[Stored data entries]
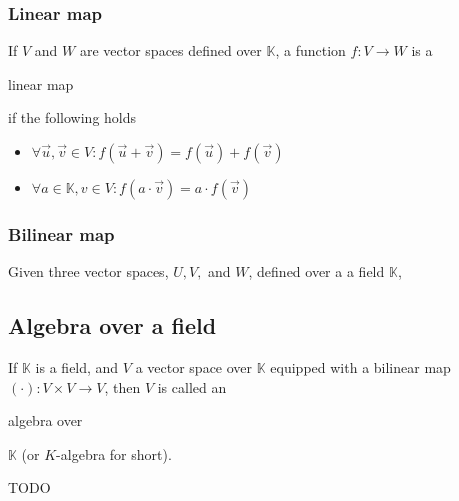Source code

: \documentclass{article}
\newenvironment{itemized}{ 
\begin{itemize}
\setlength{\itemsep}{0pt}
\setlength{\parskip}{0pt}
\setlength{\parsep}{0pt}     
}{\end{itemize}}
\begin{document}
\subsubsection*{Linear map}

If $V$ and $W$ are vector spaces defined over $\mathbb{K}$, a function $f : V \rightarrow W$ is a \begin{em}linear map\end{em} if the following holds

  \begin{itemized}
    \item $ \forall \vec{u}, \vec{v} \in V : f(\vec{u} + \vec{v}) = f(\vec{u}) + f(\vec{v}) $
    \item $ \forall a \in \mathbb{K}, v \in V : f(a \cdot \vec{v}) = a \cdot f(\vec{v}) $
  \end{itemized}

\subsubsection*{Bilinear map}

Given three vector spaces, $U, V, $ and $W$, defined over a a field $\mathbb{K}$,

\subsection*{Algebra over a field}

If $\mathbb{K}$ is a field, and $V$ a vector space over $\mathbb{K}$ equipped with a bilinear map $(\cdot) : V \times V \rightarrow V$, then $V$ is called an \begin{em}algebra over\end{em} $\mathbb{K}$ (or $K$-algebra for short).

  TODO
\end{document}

...

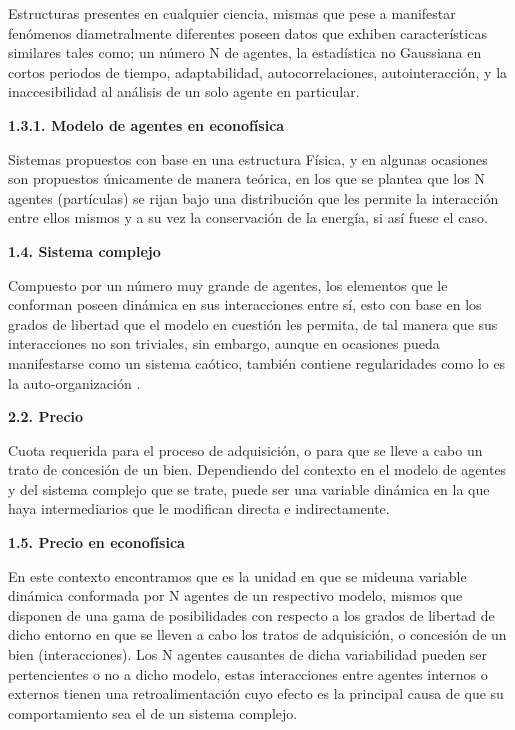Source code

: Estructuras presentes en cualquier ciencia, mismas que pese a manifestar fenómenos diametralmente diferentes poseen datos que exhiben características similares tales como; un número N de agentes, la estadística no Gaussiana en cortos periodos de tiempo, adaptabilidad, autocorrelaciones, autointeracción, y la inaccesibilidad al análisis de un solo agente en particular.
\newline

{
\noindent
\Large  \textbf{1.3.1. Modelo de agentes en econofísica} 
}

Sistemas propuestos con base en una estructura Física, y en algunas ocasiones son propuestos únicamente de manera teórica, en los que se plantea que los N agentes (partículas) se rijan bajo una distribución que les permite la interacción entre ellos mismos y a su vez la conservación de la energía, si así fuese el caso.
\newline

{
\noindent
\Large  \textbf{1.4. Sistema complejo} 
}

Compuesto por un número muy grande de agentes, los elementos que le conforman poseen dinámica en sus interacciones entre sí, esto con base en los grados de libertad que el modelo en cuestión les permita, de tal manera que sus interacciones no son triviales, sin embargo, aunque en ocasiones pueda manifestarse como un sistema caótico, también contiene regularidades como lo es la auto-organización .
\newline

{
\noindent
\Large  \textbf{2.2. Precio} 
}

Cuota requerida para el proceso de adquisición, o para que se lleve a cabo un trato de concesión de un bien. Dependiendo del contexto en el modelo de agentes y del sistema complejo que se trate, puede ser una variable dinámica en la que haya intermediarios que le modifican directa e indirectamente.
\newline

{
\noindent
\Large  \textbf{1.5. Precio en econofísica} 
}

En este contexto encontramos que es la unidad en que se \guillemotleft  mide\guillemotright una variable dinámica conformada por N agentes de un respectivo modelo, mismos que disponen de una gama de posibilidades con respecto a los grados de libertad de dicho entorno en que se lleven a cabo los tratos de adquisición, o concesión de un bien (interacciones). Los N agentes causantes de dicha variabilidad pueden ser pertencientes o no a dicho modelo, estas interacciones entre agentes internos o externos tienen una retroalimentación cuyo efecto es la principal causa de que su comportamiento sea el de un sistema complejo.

#### [Task to carry out]
Going through the records, work out how many lines contain the word "subsubsection". Please answer with the number only.

#### [Answer]
2